**Task instructions:**
Please report how many lines of the data include the word "trait", with the number as the entire reply.

[Collected data]
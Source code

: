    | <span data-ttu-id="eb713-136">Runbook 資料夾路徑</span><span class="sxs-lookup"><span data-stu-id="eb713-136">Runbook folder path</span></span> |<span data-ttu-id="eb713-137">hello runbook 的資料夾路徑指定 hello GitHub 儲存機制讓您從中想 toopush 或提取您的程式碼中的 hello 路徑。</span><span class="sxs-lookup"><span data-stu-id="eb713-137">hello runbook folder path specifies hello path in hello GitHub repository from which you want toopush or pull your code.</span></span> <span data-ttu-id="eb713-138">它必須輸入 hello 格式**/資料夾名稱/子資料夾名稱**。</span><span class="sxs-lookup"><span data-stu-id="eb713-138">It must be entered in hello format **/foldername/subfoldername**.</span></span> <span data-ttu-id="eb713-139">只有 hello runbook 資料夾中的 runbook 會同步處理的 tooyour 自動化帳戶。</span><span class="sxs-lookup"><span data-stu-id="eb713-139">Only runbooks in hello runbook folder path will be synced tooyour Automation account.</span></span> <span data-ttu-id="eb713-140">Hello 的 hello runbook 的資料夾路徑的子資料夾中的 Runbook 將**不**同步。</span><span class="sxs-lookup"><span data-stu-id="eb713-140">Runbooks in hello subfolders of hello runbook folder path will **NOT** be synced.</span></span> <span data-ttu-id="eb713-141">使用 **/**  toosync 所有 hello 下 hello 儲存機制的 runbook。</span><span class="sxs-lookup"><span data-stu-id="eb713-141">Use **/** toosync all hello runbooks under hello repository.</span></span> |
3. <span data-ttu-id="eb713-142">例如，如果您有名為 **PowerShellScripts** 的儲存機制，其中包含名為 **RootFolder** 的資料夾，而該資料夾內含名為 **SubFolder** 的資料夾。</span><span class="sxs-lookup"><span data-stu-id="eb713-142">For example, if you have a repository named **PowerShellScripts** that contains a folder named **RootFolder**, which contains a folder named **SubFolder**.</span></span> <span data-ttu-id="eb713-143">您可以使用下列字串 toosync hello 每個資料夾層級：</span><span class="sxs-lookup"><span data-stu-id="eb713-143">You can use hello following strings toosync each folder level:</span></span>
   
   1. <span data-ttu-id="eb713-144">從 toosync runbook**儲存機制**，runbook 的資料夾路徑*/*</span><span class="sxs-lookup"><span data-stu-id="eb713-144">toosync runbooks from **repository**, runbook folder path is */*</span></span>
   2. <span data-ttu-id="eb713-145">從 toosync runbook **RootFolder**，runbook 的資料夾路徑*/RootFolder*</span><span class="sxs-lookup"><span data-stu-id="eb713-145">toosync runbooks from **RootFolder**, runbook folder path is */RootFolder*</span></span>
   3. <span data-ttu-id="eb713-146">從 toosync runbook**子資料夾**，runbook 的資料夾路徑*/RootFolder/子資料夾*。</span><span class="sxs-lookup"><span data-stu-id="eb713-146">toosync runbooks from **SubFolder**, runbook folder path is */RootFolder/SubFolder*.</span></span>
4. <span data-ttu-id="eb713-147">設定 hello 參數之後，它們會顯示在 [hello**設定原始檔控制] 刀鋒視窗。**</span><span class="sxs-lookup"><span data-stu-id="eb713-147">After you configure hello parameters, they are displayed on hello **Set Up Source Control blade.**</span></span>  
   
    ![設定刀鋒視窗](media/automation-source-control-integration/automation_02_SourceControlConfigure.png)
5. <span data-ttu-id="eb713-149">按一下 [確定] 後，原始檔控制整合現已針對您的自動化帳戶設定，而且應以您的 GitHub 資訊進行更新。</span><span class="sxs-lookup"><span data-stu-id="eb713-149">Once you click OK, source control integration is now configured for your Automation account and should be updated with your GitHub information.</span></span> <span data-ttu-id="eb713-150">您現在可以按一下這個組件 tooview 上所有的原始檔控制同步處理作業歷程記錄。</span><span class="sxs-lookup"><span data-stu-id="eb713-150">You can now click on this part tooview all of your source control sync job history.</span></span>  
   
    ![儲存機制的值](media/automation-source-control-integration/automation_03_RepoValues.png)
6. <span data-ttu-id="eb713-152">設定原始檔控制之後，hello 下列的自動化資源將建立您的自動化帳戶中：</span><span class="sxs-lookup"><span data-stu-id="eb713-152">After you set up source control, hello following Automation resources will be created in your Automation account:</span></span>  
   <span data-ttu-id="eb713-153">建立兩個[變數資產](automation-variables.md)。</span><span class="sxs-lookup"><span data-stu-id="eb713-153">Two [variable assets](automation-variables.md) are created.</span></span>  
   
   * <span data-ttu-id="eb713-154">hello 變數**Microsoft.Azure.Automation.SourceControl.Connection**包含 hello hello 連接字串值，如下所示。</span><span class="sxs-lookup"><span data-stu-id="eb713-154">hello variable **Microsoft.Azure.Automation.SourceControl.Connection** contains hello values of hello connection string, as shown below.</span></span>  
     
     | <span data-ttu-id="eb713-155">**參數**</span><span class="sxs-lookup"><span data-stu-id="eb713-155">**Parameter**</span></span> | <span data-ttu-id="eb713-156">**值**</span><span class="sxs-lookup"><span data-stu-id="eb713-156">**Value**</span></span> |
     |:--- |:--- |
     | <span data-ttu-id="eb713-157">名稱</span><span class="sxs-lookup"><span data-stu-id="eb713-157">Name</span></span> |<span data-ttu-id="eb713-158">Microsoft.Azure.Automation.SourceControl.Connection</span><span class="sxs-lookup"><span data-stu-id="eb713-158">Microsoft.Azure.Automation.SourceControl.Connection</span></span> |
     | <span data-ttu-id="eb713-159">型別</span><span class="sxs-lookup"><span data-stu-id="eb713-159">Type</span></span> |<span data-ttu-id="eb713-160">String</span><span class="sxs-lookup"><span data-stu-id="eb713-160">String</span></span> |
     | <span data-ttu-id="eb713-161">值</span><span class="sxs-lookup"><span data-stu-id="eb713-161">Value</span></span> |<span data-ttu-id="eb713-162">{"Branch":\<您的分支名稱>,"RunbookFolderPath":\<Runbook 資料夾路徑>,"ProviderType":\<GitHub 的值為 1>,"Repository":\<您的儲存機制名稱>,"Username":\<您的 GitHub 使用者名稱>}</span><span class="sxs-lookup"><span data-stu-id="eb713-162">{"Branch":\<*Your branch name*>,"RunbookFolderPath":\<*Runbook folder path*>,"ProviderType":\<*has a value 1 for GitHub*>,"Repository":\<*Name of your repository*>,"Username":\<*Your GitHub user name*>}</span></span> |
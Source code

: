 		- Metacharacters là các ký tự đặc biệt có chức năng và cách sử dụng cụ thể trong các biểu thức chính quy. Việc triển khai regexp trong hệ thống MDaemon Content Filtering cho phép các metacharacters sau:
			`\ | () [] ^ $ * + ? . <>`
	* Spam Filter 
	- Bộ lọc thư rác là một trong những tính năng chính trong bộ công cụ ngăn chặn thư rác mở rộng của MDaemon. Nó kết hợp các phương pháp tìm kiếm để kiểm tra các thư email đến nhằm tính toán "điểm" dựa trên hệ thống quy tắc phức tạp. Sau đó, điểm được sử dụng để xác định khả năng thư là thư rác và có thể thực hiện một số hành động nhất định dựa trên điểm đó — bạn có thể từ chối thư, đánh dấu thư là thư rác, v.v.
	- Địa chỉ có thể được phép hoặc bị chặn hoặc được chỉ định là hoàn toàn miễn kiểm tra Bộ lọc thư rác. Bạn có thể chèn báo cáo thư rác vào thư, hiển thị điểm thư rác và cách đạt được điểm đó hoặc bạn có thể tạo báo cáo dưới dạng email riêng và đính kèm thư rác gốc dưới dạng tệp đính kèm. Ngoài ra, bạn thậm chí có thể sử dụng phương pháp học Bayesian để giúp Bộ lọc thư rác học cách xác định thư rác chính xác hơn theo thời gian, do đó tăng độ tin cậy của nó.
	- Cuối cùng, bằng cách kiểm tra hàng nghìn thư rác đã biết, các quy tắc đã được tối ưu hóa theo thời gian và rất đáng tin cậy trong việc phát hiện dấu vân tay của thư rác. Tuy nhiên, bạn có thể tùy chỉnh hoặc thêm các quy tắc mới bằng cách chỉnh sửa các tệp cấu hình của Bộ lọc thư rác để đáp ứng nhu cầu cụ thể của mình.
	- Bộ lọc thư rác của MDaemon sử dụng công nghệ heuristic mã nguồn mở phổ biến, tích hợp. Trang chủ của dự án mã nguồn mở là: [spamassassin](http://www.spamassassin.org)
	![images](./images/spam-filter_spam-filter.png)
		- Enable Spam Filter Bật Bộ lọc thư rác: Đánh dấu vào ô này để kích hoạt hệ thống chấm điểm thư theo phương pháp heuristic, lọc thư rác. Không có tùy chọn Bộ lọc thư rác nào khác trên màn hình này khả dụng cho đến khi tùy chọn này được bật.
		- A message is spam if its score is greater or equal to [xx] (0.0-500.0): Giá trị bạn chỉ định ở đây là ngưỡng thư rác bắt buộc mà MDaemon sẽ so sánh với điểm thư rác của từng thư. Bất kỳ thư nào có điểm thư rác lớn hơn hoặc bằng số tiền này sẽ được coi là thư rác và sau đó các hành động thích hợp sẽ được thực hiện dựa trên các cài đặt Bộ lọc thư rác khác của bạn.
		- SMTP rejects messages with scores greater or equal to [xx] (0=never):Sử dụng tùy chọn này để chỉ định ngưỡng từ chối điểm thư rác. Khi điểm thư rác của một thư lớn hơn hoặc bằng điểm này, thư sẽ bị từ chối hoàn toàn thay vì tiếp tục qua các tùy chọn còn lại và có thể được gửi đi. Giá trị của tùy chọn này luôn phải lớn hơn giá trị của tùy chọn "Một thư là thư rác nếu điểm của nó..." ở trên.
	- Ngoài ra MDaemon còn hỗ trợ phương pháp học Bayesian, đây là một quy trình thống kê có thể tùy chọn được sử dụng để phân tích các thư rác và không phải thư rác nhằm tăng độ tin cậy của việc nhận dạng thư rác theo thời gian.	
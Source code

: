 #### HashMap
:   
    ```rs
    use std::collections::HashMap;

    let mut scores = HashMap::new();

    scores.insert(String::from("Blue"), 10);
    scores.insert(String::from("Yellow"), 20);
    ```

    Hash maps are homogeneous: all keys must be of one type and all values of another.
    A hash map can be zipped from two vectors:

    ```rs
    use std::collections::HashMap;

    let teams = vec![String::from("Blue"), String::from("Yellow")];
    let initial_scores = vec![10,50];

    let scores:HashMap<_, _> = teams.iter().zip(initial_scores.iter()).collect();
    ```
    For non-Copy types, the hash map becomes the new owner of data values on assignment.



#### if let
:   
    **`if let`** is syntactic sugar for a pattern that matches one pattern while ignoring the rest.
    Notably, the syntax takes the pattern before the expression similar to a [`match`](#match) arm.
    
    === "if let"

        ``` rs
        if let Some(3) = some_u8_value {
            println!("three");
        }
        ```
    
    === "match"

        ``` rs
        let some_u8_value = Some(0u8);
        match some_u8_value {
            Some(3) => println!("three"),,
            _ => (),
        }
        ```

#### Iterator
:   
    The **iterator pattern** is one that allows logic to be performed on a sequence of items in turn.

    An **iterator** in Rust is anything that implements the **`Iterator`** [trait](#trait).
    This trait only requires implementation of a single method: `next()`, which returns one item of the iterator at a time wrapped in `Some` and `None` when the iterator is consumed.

**Solution to the exercise:**
2